- **Task brief**
When you reach the line containing "## Finding Data" in the entries below, start writing out each line exactly, and stop after the line containing "## Predictions and Conclusions".

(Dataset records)
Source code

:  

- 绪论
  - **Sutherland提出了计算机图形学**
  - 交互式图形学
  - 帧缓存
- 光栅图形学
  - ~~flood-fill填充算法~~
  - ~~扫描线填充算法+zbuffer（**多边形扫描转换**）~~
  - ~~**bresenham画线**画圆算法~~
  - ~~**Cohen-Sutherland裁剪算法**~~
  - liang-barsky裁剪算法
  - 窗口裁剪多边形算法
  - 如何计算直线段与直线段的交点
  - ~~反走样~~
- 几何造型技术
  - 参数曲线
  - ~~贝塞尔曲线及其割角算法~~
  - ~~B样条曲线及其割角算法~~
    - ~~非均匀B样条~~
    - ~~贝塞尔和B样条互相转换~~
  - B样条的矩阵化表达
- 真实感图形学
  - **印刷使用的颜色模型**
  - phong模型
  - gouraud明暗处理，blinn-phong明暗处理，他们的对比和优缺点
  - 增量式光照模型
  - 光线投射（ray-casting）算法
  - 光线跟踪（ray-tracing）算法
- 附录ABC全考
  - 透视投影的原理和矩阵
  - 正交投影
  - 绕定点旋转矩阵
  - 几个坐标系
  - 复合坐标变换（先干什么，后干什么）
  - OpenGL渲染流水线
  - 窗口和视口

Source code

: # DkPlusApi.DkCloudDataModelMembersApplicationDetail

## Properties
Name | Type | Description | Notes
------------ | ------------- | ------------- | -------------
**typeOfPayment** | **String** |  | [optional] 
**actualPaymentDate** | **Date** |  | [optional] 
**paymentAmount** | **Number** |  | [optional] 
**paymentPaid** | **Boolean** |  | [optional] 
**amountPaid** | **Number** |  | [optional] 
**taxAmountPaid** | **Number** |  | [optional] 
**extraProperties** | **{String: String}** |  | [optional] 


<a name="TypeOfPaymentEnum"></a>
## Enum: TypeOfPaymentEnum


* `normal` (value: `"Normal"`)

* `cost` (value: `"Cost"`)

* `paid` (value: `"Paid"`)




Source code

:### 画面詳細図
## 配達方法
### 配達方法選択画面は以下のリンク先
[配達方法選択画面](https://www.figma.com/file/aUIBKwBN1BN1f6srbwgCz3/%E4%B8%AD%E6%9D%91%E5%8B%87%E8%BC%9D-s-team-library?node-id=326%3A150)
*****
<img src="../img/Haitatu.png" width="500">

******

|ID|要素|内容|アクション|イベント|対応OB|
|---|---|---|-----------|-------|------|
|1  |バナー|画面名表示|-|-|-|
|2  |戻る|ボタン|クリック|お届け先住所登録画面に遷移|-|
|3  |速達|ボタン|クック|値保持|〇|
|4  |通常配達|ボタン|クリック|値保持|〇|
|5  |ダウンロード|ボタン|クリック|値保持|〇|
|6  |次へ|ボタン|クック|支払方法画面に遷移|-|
---
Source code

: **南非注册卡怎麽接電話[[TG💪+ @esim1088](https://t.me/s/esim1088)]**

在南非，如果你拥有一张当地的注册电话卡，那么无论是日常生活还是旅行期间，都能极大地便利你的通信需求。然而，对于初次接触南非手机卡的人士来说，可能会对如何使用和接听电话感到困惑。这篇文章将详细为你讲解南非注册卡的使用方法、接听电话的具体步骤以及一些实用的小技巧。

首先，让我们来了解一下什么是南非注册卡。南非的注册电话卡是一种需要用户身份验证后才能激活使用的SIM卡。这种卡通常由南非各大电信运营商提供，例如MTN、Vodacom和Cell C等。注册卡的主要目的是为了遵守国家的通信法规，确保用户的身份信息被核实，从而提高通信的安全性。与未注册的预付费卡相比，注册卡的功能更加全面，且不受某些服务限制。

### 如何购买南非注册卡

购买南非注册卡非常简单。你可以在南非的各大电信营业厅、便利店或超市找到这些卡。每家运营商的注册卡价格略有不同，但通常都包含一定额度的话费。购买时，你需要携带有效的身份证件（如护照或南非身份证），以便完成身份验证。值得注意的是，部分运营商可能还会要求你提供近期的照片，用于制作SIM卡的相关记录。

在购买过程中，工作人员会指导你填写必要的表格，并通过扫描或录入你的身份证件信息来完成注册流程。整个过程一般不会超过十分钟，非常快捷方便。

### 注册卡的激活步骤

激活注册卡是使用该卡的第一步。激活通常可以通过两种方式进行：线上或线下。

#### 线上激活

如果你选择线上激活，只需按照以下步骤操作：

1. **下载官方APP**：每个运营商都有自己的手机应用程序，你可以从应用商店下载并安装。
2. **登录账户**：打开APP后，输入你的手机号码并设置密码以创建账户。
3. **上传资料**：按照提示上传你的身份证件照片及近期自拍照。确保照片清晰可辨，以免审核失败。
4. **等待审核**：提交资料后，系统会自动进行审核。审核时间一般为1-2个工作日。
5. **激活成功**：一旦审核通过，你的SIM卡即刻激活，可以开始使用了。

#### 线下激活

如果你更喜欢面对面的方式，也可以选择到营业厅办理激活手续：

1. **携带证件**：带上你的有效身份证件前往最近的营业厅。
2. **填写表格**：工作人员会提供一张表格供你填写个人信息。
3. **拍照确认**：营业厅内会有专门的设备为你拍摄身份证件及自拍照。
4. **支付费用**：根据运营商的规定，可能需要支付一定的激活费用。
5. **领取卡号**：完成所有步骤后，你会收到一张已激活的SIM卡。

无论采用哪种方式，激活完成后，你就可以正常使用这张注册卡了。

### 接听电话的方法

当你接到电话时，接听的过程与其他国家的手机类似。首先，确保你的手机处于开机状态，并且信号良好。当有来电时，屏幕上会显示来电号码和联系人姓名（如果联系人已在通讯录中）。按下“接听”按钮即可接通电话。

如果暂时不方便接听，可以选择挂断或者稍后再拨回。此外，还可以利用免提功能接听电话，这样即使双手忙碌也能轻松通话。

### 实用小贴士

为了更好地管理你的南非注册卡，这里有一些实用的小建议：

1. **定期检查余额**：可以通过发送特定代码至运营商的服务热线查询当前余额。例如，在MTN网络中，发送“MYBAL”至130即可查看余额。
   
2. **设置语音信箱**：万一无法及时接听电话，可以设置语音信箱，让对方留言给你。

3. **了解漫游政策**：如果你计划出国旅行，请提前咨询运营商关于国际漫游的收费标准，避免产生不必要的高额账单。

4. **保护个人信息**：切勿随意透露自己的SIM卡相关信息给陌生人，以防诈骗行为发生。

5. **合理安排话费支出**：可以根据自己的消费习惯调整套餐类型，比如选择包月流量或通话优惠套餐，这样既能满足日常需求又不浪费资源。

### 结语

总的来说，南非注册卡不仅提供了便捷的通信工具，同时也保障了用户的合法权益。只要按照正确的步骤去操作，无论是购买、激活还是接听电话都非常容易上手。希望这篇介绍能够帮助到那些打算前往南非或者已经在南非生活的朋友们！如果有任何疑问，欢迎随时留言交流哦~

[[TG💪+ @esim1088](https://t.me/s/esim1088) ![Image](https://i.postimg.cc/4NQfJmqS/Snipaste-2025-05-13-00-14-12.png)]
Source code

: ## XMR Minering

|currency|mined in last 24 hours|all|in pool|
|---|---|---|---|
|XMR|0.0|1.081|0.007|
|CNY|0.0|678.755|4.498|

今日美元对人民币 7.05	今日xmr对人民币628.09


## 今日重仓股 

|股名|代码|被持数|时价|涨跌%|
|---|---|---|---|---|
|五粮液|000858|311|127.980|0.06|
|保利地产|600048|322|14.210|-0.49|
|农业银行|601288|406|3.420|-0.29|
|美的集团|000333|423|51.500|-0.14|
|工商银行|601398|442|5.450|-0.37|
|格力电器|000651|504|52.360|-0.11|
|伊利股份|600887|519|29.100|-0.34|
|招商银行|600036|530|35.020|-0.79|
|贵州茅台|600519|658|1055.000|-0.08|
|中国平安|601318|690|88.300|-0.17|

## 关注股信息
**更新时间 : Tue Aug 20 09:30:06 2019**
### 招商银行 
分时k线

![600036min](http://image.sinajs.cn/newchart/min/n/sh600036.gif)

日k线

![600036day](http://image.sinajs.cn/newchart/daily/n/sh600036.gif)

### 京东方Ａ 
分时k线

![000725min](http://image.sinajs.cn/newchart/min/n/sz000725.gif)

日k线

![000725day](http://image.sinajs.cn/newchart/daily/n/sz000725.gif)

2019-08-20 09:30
---
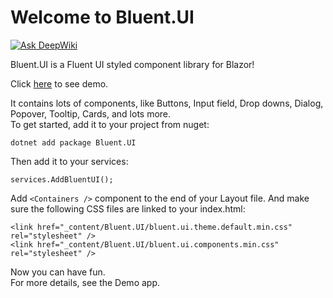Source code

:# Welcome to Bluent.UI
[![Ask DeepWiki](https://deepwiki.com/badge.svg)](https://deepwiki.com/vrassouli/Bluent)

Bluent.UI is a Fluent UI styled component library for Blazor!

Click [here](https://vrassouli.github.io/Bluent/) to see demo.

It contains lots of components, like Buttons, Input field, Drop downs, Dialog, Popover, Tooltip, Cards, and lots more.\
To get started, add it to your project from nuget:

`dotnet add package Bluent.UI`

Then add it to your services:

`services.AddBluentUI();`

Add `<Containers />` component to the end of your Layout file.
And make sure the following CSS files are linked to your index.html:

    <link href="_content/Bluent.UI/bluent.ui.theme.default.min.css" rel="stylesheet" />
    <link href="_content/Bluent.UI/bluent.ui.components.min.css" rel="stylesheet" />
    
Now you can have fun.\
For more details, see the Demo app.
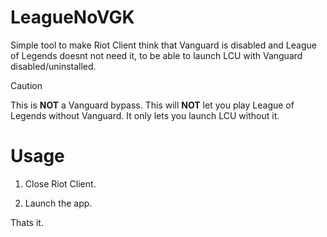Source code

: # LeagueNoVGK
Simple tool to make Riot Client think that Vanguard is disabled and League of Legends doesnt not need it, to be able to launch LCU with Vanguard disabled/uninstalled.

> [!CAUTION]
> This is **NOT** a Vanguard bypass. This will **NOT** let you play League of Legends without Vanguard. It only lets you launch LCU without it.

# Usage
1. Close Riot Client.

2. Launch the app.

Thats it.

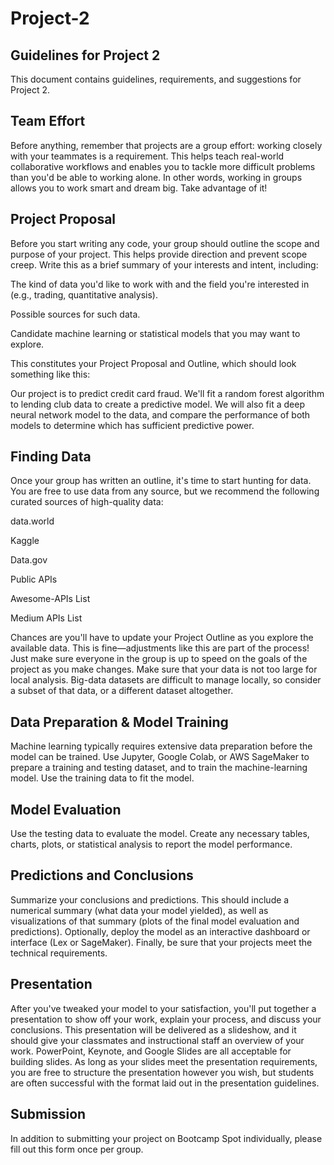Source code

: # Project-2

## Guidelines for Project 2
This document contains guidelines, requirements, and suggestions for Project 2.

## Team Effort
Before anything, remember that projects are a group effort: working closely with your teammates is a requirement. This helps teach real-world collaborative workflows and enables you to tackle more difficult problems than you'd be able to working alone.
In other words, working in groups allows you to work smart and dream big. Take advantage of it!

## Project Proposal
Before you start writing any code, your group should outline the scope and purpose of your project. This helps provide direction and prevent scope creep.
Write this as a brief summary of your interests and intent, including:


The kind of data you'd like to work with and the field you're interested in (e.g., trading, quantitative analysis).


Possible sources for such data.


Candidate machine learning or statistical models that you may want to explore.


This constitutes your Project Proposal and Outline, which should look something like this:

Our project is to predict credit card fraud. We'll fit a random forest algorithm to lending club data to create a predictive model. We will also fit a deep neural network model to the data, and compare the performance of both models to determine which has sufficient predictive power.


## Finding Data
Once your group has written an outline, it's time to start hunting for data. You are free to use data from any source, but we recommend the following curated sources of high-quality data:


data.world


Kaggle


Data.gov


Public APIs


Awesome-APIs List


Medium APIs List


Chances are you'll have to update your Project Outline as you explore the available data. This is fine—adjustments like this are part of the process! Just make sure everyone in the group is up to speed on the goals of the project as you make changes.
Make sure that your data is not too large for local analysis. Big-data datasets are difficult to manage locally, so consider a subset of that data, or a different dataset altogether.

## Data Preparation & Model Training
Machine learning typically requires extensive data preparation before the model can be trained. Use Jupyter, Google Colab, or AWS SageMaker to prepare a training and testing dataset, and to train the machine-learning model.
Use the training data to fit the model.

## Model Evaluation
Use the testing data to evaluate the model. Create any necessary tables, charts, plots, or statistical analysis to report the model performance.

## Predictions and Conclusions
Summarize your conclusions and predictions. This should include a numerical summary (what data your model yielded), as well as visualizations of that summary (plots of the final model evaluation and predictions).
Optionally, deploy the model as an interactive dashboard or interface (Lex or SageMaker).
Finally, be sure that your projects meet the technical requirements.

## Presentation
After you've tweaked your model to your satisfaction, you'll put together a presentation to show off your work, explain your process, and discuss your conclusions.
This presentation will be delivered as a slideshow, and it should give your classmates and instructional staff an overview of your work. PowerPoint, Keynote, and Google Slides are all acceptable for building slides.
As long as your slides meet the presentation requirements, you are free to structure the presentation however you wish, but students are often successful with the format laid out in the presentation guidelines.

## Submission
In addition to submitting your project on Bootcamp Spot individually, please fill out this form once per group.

- **Reply to the task**
## Finding Data
Once your group has written an outline, it's time to start hunting for data. You are free to use data from any source, but we recommend the following curated sources of high-quality data:


data.world


Kaggle


Data.gov


Public APIs


Awesome-APIs List


Medium APIs List


Chances are you'll have to update your Project Outline as you explore the available data. This is fine—adjustments like this are part of the process! Just make sure everyone in the group is up to speed on the goals of the project as you make changes.
Make sure that your data is not too large for local analysis. Big-data datasets are difficult to manage locally, so consider a subset of that data, or a different dataset altogether.

## Data Preparation & Model Training
Machine learning typically requires extensive data preparation before the model can be trained. Use Jupyter, Google Colab, or AWS SageMaker to prepare a training and testing dataset, and to train the machine-learning model.
Use the training data to fit the model.

## Model Evaluation
Use the testing data to evaluate the model. Create any necessary tables, charts, plots, or statistical analysis to report the model performance.

## Predictions and Conclusions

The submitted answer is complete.